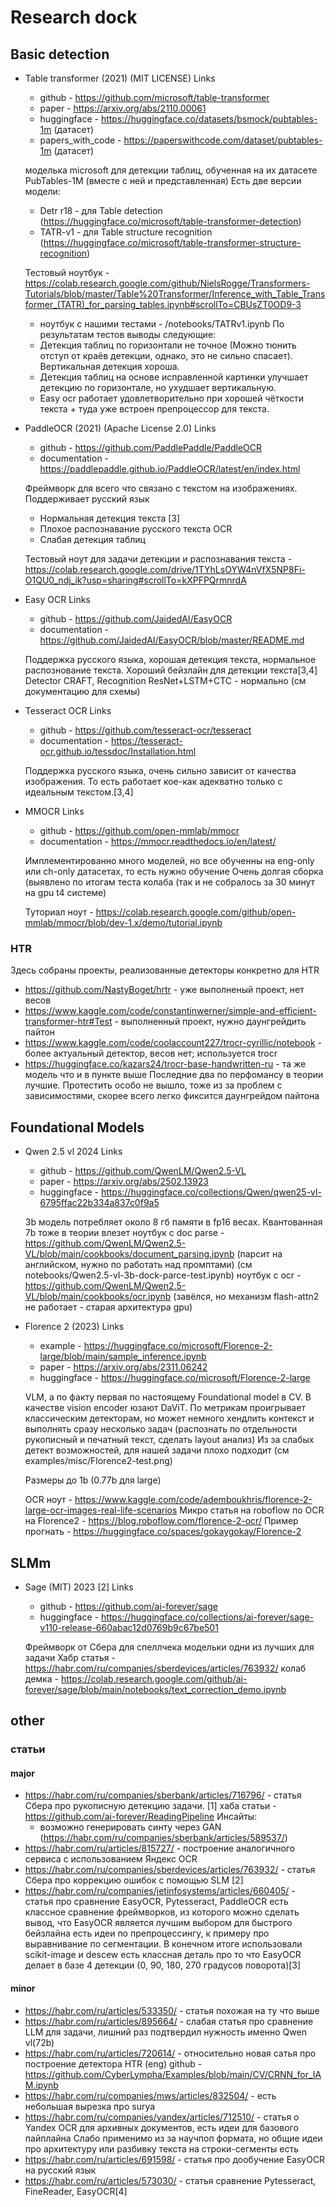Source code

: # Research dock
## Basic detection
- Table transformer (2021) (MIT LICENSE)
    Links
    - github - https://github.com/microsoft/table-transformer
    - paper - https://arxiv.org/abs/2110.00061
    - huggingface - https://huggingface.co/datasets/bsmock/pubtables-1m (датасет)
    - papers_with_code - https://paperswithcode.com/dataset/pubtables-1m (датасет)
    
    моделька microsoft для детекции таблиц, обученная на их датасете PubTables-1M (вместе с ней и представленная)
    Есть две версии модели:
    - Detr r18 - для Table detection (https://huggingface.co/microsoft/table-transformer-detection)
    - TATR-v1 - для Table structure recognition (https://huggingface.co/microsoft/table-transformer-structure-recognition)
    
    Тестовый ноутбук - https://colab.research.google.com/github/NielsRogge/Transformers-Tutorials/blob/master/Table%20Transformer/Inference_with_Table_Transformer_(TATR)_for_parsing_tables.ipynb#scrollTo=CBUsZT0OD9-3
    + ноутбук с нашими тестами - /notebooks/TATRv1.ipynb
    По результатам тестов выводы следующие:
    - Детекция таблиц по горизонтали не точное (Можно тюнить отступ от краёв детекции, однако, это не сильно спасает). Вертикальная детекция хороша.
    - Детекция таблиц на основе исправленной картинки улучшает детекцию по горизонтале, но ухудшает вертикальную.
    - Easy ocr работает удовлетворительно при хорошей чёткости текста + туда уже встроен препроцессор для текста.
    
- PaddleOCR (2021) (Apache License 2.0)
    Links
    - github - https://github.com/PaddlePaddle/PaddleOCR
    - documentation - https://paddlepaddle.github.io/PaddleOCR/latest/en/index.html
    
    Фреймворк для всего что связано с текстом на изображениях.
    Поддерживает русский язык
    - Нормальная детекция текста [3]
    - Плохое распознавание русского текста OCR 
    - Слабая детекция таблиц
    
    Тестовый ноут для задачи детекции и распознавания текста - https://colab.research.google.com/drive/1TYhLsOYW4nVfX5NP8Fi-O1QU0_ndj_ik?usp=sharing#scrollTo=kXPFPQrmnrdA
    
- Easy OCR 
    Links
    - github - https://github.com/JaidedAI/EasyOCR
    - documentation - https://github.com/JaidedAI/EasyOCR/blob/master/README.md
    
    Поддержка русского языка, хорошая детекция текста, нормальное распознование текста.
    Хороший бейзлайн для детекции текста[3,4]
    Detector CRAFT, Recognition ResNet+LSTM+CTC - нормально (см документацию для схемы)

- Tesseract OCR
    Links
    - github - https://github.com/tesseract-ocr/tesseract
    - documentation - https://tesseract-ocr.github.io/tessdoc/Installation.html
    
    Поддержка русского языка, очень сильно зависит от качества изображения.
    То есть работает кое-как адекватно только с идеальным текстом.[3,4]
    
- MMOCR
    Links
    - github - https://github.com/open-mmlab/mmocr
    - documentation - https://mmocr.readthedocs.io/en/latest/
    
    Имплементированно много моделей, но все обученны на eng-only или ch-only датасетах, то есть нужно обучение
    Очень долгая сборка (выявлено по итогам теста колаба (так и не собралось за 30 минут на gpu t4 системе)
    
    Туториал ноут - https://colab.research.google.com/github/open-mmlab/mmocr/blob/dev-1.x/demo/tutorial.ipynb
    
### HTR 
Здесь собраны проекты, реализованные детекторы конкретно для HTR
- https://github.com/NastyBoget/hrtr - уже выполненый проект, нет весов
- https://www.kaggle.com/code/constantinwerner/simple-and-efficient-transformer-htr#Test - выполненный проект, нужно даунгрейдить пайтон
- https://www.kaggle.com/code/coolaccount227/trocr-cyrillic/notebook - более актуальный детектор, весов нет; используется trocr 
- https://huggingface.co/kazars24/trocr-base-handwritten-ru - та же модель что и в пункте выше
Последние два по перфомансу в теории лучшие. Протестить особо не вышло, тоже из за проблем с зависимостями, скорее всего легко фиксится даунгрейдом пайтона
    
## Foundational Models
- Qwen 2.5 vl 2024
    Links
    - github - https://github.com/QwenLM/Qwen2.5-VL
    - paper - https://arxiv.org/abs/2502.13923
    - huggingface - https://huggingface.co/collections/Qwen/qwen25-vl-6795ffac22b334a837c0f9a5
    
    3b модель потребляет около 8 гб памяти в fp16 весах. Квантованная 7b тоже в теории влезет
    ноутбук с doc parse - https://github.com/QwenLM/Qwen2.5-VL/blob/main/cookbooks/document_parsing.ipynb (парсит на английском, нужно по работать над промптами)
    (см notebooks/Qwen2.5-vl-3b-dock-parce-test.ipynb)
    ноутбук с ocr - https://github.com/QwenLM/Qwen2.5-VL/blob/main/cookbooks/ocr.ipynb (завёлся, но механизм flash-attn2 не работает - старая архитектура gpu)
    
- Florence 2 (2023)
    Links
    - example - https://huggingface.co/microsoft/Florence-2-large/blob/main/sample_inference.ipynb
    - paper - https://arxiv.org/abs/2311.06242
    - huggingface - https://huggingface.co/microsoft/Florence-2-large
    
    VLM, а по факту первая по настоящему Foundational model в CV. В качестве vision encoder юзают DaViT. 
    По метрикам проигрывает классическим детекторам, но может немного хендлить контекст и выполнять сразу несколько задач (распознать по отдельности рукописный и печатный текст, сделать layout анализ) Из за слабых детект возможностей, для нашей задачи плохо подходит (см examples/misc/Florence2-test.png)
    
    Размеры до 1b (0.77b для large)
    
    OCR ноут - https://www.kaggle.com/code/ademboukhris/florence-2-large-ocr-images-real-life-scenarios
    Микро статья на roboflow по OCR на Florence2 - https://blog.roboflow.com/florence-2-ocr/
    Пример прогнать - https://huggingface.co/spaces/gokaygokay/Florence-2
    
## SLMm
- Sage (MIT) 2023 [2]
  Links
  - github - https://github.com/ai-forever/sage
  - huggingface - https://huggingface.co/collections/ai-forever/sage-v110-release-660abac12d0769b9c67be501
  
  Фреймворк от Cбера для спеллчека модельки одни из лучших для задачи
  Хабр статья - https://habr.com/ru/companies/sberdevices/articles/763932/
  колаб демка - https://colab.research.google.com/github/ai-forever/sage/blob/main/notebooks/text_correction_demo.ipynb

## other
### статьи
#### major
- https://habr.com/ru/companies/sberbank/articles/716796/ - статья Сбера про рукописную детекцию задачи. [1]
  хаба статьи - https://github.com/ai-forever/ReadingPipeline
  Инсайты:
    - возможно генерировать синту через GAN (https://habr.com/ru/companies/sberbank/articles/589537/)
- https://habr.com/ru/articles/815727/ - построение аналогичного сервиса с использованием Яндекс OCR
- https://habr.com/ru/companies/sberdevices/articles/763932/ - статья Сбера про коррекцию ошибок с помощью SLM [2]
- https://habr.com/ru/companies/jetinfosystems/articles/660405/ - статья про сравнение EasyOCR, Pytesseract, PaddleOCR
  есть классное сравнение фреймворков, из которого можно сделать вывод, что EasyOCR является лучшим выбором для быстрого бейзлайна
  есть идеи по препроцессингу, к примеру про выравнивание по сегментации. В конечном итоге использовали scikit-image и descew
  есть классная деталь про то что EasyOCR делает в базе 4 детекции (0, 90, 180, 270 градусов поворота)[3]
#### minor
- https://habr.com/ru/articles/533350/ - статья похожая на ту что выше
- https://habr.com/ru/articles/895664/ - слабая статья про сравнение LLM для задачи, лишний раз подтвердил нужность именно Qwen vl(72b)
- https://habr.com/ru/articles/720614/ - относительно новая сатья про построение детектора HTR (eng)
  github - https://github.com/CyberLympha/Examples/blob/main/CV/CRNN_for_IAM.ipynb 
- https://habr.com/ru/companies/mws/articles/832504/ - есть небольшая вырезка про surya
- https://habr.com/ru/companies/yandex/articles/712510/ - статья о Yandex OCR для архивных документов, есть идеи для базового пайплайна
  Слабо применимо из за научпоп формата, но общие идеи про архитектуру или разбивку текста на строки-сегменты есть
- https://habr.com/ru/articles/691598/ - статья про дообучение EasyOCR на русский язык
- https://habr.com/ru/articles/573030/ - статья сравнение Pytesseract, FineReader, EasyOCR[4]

* * *

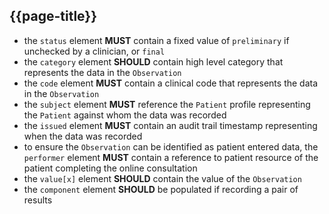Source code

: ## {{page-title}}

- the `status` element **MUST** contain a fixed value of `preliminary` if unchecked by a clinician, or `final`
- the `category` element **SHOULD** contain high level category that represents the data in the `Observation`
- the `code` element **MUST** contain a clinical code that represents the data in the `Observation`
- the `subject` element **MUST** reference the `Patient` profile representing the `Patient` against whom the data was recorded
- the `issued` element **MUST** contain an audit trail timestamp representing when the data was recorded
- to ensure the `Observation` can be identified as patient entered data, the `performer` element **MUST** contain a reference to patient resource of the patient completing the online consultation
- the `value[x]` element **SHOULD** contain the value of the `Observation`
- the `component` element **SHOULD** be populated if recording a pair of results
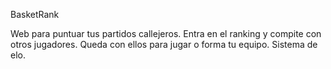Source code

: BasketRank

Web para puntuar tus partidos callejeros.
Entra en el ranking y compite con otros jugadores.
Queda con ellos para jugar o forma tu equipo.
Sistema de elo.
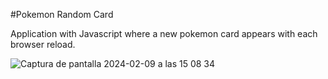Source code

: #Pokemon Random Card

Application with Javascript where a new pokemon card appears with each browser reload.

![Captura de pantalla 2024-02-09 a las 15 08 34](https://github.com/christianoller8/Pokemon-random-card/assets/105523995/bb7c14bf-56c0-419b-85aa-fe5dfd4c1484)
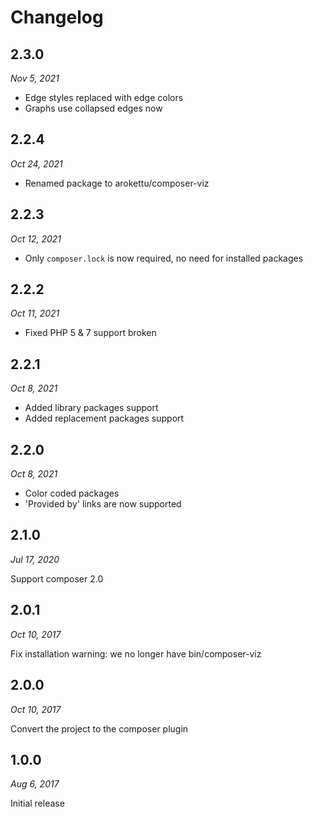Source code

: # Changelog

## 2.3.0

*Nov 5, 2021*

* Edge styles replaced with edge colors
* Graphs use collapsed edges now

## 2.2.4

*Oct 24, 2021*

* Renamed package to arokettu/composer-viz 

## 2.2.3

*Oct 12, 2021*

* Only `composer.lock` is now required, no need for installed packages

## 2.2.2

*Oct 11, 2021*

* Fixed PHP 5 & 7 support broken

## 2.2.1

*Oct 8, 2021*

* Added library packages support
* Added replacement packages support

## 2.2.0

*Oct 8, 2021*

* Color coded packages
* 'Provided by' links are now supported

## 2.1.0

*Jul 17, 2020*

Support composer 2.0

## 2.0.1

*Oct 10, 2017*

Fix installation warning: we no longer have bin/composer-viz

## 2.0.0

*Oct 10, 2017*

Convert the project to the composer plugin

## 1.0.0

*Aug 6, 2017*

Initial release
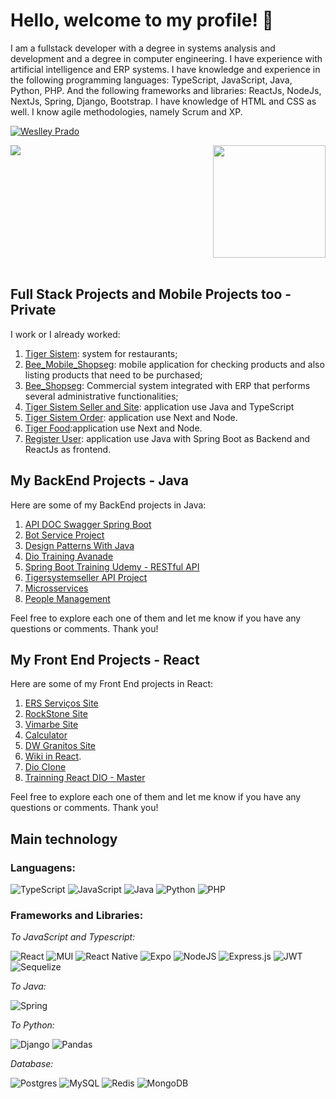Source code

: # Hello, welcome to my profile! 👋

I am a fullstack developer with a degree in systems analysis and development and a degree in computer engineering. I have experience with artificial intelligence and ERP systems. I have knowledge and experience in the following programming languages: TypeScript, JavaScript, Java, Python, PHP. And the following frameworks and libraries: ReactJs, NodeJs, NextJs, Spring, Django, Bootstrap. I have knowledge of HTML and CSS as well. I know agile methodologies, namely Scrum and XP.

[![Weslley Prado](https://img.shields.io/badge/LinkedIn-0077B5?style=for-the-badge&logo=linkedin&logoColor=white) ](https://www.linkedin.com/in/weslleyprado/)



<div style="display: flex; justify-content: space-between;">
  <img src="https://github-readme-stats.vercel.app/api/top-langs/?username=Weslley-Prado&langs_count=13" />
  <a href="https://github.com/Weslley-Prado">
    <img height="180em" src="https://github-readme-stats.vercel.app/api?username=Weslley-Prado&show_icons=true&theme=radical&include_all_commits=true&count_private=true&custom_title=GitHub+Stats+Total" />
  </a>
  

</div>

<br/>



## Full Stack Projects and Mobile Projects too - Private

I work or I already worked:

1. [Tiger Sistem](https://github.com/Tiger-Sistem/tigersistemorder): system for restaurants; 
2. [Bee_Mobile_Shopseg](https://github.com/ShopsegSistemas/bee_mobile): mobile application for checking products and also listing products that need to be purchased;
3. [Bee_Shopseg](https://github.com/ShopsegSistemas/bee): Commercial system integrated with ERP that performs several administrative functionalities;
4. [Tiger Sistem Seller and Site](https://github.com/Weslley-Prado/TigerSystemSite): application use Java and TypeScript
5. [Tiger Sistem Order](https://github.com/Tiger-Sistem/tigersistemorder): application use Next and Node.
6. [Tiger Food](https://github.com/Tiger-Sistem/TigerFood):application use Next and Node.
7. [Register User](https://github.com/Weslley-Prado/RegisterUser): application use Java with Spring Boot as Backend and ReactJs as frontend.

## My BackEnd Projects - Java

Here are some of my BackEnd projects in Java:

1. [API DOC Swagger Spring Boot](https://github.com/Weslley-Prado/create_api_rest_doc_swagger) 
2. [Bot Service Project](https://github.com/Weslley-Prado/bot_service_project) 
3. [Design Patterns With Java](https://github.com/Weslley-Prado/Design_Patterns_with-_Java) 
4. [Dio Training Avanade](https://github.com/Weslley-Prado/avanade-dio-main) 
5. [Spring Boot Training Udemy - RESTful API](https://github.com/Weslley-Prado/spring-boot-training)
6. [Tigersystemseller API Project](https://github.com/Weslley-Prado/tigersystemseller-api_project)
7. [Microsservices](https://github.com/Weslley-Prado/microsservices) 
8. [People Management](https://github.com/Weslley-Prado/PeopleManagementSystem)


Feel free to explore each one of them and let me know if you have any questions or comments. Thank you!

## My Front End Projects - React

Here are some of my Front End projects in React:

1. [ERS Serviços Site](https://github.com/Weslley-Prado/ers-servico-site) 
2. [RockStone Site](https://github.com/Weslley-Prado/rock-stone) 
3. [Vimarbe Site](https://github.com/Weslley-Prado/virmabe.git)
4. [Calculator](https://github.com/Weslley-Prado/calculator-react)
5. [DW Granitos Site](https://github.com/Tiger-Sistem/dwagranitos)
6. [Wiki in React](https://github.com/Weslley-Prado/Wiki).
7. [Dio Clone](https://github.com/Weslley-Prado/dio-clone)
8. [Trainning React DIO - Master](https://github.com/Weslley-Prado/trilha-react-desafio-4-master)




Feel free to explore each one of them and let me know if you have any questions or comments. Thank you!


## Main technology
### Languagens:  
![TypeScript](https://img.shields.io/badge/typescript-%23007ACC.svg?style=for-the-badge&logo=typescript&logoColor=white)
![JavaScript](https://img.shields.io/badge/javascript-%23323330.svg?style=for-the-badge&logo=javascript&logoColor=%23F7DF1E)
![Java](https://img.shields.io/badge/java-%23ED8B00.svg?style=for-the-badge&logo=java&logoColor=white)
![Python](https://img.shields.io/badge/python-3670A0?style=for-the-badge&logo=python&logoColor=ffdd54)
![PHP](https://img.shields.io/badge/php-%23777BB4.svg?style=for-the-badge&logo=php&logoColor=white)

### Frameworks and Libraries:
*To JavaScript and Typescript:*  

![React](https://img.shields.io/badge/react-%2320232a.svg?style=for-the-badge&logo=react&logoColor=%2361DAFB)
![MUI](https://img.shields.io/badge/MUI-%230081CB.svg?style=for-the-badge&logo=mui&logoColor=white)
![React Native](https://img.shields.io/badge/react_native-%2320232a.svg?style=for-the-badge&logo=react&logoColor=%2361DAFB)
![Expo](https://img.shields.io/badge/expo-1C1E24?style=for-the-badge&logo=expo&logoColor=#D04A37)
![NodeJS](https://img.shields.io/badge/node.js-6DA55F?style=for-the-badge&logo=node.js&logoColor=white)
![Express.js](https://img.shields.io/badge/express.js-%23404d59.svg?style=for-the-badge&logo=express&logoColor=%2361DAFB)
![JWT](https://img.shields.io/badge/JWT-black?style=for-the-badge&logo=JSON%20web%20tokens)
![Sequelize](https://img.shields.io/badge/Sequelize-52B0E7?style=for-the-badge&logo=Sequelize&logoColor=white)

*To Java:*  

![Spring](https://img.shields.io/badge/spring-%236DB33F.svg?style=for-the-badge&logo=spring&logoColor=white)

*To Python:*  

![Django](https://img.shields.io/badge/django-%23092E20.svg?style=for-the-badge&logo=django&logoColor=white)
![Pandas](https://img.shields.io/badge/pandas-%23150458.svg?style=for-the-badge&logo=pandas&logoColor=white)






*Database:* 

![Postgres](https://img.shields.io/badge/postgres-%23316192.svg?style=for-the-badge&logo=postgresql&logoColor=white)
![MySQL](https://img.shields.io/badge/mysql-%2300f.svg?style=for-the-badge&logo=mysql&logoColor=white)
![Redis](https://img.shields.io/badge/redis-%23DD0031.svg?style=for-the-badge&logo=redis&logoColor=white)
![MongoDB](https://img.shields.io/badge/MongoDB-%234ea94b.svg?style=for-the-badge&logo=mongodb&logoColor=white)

→ Instructions to follow: Using the entries above, output exactly the lines between the line holding "5. [Tiger Sistem" and the line holding "3. [Vimarbe Site](https://github.com/Weslley-Prado/virmabe.git)", end lines included, and nothing more.

→ Answer below:
5. [Tiger Sistem Order](https://github.com/Tiger-Sistem/tigersistemorder): application use Next and Node.
6. [Tiger Food](https://github.com/Tiger-Sistem/TigerFood):application use Next and Node.
7. [Register User](https://github.com/Weslley-Prado/RegisterUser): application use Java with Spring Boot as Backend and ReactJs as frontend.

## My BackEnd Projects - Java

Here are some of my BackEnd projects in Java:

1. [API DOC Swagger Spring Boot](https://github.com/Weslley-Prado/create_api_rest_doc_swagger) 
2. [Bot Service Project](https://github.com/Weslley-Prado/bot_service_project) 
3. [Design Patterns With Java](https://github.com/Weslley-Prado/Design_Patterns_with-_Java) 
4. [Dio Training Avanade](https://github.com/Weslley-Prado/avanade-dio-main) 
5. [Spring Boot Training Udemy - RESTful API](https://github.com/Weslley-Prado/spring-boot-training)
6. [Tigersystemseller API Project](https://github.com/Weslley-Prado/tigersystemseller-api_project)
7. [Microsservices](https://github.com/Weslley-Prado/microsservices) 
8. [People Management](https://github.com/Weslley-Prado/PeopleManagementSystem)


Feel free to explore each one of them and let me know if you have any questions or comments. Thank you!

## My Front End Projects - React

Here are some of my Front End projects in React:

1. [ERS Serviços Site](https://github.com/Weslley-Prado/ers-servico-site) 
2. [RockStone Site](https://github.com/Weslley-Prado/rock-stone) 
3. [Vimarbe Site](https://github.com/Weslley-Prado/virmabe.git)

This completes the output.